Using bash and timeout:

Note that timeout should be present with RHEL 6+, or is alternatively found in GNU coreutils 8.22. On MacOS, install it using brew install coreutils and use it as gtimeout.

Command:

$ timeout $TIMEOUT_SECONDS bash -c "</dev/tcp/${HOST}/${PORT}"; echo $?

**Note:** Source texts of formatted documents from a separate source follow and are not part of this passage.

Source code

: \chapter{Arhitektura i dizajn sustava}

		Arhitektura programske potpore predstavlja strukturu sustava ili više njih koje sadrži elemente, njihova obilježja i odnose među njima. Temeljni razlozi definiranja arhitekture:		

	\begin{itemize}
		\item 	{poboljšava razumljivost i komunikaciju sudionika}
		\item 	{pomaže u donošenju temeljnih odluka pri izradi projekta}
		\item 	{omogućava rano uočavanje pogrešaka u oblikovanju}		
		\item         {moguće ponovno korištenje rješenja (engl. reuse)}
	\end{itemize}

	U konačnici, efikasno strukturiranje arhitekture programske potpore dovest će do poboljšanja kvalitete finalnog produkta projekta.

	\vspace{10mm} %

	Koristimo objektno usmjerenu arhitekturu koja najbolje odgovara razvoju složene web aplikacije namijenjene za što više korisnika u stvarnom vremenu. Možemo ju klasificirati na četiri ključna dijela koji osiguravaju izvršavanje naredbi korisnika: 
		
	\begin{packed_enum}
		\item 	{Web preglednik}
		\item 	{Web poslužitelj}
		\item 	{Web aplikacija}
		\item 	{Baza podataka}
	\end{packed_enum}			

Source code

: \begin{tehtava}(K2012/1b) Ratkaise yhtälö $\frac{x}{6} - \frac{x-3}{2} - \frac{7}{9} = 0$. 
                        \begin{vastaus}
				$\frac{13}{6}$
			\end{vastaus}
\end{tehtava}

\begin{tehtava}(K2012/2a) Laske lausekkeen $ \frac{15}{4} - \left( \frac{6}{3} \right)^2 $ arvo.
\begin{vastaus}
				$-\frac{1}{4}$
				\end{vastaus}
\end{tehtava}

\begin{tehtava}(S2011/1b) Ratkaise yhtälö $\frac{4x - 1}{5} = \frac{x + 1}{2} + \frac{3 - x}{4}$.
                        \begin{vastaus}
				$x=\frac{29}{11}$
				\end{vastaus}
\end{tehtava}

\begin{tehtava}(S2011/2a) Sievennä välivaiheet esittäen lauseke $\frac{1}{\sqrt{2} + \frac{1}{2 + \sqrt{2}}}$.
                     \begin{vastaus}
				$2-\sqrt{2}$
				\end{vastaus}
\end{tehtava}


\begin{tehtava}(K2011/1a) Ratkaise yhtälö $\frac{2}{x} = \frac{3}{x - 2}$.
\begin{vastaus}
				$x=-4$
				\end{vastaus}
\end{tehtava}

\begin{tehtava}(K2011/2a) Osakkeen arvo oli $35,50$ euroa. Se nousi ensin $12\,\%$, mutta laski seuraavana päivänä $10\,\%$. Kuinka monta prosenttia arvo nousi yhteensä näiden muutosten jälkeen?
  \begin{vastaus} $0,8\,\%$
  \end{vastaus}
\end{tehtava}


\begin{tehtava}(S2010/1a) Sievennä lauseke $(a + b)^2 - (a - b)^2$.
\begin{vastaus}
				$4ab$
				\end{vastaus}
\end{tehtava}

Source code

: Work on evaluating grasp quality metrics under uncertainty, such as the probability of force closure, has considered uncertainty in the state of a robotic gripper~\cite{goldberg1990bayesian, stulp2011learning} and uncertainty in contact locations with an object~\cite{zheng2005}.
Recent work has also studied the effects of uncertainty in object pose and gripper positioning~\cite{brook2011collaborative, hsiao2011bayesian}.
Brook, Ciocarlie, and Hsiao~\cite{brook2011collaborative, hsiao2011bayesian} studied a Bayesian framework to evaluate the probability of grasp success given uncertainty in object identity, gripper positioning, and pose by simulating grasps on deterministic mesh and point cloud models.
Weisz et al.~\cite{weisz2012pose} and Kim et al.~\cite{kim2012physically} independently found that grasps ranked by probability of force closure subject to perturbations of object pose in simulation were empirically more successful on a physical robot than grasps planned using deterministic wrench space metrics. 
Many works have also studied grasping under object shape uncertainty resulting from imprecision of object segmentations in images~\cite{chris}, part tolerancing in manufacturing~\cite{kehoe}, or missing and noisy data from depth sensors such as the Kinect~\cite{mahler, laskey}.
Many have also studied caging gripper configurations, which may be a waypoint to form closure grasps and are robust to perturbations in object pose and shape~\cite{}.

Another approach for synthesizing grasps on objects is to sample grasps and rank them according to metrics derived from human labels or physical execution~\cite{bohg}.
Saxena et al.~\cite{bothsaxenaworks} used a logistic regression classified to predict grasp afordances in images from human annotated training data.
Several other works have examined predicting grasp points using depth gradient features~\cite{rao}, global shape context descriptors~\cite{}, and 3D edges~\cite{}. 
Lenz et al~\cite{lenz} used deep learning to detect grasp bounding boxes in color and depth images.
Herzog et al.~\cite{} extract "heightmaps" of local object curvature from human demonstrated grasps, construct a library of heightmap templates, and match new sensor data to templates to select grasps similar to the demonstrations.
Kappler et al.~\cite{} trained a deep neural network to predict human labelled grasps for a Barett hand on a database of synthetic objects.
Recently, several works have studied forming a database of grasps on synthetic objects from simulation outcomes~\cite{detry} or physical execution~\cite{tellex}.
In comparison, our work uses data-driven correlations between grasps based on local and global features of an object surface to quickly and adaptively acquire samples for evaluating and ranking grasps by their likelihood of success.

If parametrizing the host and port, be sure to specify them as ${HOST} and ${PORT} as is above. Do not specify them merely as $HOST and $PORT, i.e. without the braces; it won’t work in this case.

Example:

Success:

$ timeout 2 bash -c "</dev/tcp/canyouseeme.org/80"; echo $?
0

Failure:

$ timeout 2 bash -c "</dev/tcp/canyouseeme.org/81"; echo $?
124

If you must preserve the exit status of bash,

$ timeout --preserve-status 2 bash -c "</dev/tcp/canyouseeme.org/81"; echo $?
143

Using nc:

Note that a backward incompatible version of nc gets installed on RHEL 7. Fortunately, there is a single command that works on both RHEL 6 and 7.

Command:

$ nc -w $TIMEOUT_SECONDS -v $HOST $PORT </dev/null; echo $?

RHEL 6 (nc-1.84):

Installation:

$ sudo yum install nc

Examples:

Success:

$ nc -w 2 -v canyouseeme.org 80 </dev/null; echo $?
Connection to canyouseeme.org 80 port [tcp/http] succeeded!
0

Failure:

$ nc -w 2 -v canyouseeme.org 81 </dev/null; echo $?
nc: connect to canyouseeme.org port 81 (tcp) timed out: Operation now in progress
1

If the hostname maps to multiple IPs, the above failing command will cycle through many or all of them. For example:

$ nc -w 2 -v microsoft.com 81 </dev/null; echo $?
nc: connect to microsoft.com port 81 (tcp) timed out: Operation now in progress
nc: connect to microsoft.com port 81 (tcp) timed out: Operation now in progress
nc: connect to microsoft.com port 81 (tcp) timed out: Operation now in progress
nc: connect to microsoft.com port 81 (tcp) timed out: Operation now in progress
nc: connect to microsoft.com port 81 (tcp) timed out: Operation now in progress
1

RHEL 7 (nmap-ncat-6.40):

Installation:

$ sudo yum install nmap-ncat

Examples:

Success:

$ nc -w 2 -v canyouseeme.org 80 </dev/null; echo $?
Ncat: Version 6.40 ( http://nmap.org/ncat )
Ncat: Connected to 52.202.215.126:80.
Ncat: 0 bytes sent, 0 bytes received in 0.22 seconds.
0

Failure:

$ nc -w 2 -v canyouseeme.org 81 </dev/null; echo $?
Ncat: Version 6.40 ( http://nmap.org/ncat )
Ncat: Connection timed out.
1

If the hostname maps to multiple IPs, the above failing command will cycle through many or all of them. For example:

$ nc -w 2 -v microsoft.com 81 </dev/null; echo $?
Ncat: Version 6.40 ( http://nmap.org/ncat )
Ncat: Connection to 104.43.195.251 failed: Connection timed out.
Ncat: Trying next address...
Ncat: Connection to 23.100.122.175 failed: Connection timed out.
Ncat: Trying next address...
Ncat: Connection to 23.96.52.53 failed: Connection timed out.
Ncat: Trying next address...
Ncat: Connection to 191.239.213.197 failed: Connection timed out.
Ncat: Trying next address...
Ncat: Connection timed out.
1

Remarks:

The -v (--verbose) argument and the echo $? command are of course for illustration only.